In order for that to happen you have to leave space in the music. You literally have to stop playing. His statement was hinting at the fact that you probably were past the point of having finished what you played but kept going….something like that. It becomes unnecessary to add more. Plus it opens the rhythm section up so that they now have a little space and maybe can do something that you can jump on. I think that’s what he meant by that, but it took a minute to understand it. 

I found that if you do leave a little space, if you drop the last few bars of a chorus, if it’s a tune that has a form and let the rhythm section do something, they will inevitably say to themselves: “Oh, he wants me to do something! “

“The Next Forty Years”
By Dave Liebman

I had many mentors, mainly Pete La Roca, Elvin Jones and, of course, Miles (Davis). They each had their own particular way of doing things both on and off the bandstand…real individualists which is a pretty good way to discuss jazz musicians as people. Pete was quite an intellectual and very smart. He could explain things to you in detail. Elvin was not that verbal about the music itself, but he was an amazingly beautiful person and of course player. Miles said hardly anything. You kind of had to decipher the code. It was a subculture; the jazz world was unique, mostly African American till the seventies. You were entering a whole other way of thinking, certainly speaking and of course making a living. There was a lot to be gleaned just from innuendo and nuance and your imagination. I think those guys were all kind of zen-like.

I have my quotations from each of these masters that I use for teaching. I’ll say: ‘This is what I thought of that then, and this is what I think of it now.” They didn’t say: ‘Play that, play this.” They said: “Play like I do or watch me.”

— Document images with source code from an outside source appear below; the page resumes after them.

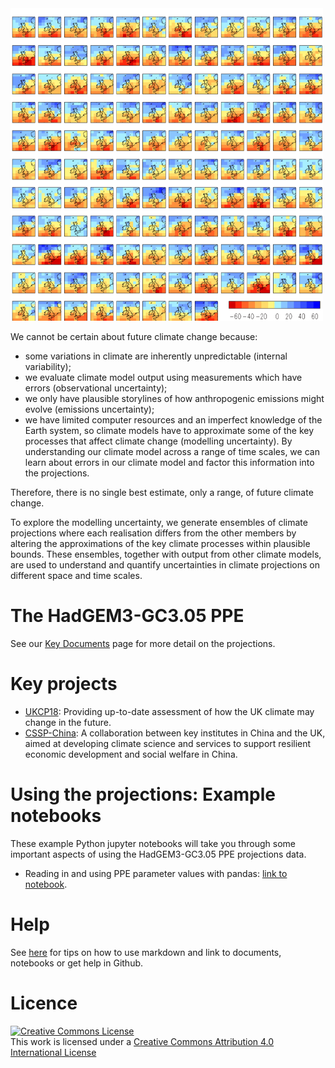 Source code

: <img src="https://raw.githubusercontent.com/qump-project/qump-hadgem3/master/images/QumpStampImage.png" alt="Image for PPE" width=500 height=500 />


We cannot be certain about future climate change because:

* some variations in climate are inherently unpredictable (internal variability);
* we evaluate climate model output using measurements which have errors (observational uncertainty);
* we only have plausible storylines of how anthropogenic emissions might evolve (emissions uncertainty);
* we have limited computer resources and an imperfect knowledge of the Earth system, so climate models have to approximate some of the key processes that affect climate change (modelling uncertainty). By understanding our climate model across a range of time scales, we can learn about errors in our climate model and factor this information into the projections.
 
Therefore, there is no single best estimate, only a range, of future climate change.

To explore the modelling uncertainty, we generate ensembles of climate projections where each realisation differs from the other members by altering the approximations of the key climate processes within plausible bounds. These ensembles, together with output from other climate models, are used to understand and quantify uncertainties in climate projections on different space and time scales.


# The HadGEM3-GC3.05 PPE

See our [Key Documents](https://qump-project.github.io/qump-hadgem3/key-documents/) page for more detail on the projections.


# Key projects

* [UKCP18](https://www.metoffice.gov.uk/research/approach/collaboration/ukcp/index): Providing up-to-date assessment of how the UK climate may change in the future.
* [CSSP-China](https://www.metoffice.gov.uk/research/approach/collaboration/newton/cssp-china/index): A collaboration between key institutes in China and the UK, aimed at developing climate science and services to support resilient economic development and social welfare in China.


# Using the projections: Example notebooks

These example Python jupyter notebooks will take you through some important aspects of using the HadGEM3-GC3.05 PPE projections data.

* Reading in and using PPE parameter values with pandas: [link to notebook](https://nbviewer.jupyter.org/github/qump-project/qump-hadgem3/blob/master/notebooks/read_csvfile_pandas.ipynb).


# Help
See [here](https://qump-project.github.io/qump-hadgem3/index_original) for tips on how to use markdown and link to documents, notebooks or get help in Github.

# Licence
<a rel="license" href="http://creativecommons.org/licenses/by/4.0/"><img alt="Creative Commons License" style="border-width:0" src="https://i.creativecommons.org/l/by/4.0/88x31.png" /></a><br />This work is licensed under a <a rel="license" href="http://creativecommons.org/licenses/by/4.0/">Creative Commons Attribution 4.0 International License</a>

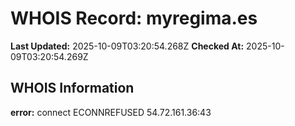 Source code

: # WHOIS Record: myregima.es

**Last Updated:** 2025-10-09T03:20:54.268Z
**Checked At:** 2025-10-09T03:20:54.269Z

## WHOIS Information

**error:** connect ECONNREFUSED 54.72.161.36:43

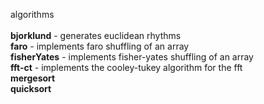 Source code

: algorithms<br>
<br>
<b>bjorklund</b> - generates euclidean rhythms<br>
<b>faro</b> - implements faro shuffling of an array<br>
<b>fisherYates</b> - implements fisher-yates shuffling of an array<br>
<b>fft-ct</b> - implements the cooley-tukey algorithm for the fft<br>
<b>mergesort</b><br>
<b>quicksort</b><br>
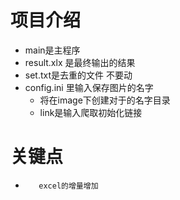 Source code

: # 项目介绍
   -    main是主程序
   -    result.xlx 是最终输出的结果
   -    set.txt是去重的文件  不要动
   -    config.ini 里输入保存图片的名字  
        -    将在image下创建对于的名字目录
        -   link是输入爬取初始化链接
 # 关键点
   -        excel的增量增加
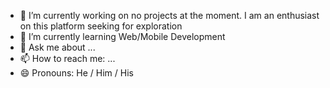 
<!--
**Macaulayfrekes/Macaulayfrekes** is a ✨ _special_ ✨ repository because its `README.md` (this file) appears on My profile.

-->

- 🔭 I’m currently working on no projects at the moment. I am an enthusiast on this platform seeking for exploration
- 🌱 I’m currently learning Web/Mobile Development 
- 💬 Ask me about ...
- 📫 How to reach me: ...
- 😄 Pronouns: He / Him / His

There’s nothing like living the process of on-the-spot, in the moment learning…. there’s nothing like that. Even listening to a record is remote until you’re on the stage in the heat of the battle. Each of these gentlemen (and others too numerous to list) gave me words of different depths. I’d take that home and think: “What did he really mean by that?” You didn’t go back to ask these guys; this was not the scene. You said “thank you” and thought about for the next forty years!!”

“Pre-Bop”
By Dave Liebman

We have to play to make points. In the end whatever we teach or say is secondary to the process of being on the stage with somebody who is more experienced. When they get on stage, they start to feel the timing, the drama/storytelling, inflection, attitude – all the stuff you really can’t teach. Until the student actually gets on stage with musicians of another generation, they’re not really going to get it. 

These days with the masters being pretty much gone, most of the young musicians play with other young musicians. That has its advantages and disadvantages. Experience, of course, is lacking in that respect. 

Accessing the source of the music was not as easy coming up on my time as it is now. Today you can press a button and have a history of music in front of us on a phone. I was not familiar with pre-bop at all. Lenny Tristano, who I studied with for one year, made me sing Lester Young solos from famous Count Basie recordings from the late 30’s. That was my first formal introduction to pre-bop. In those days, if you didn’t have somebody laying it on you, you didn’t really get it because there was no formal teaching. You got it by hit and miss. Someone would say: “Hey did you hear this Duke Ellington record (“Jungle Music”)? You ought to check it out.” It’s a process and it’s beautiful!!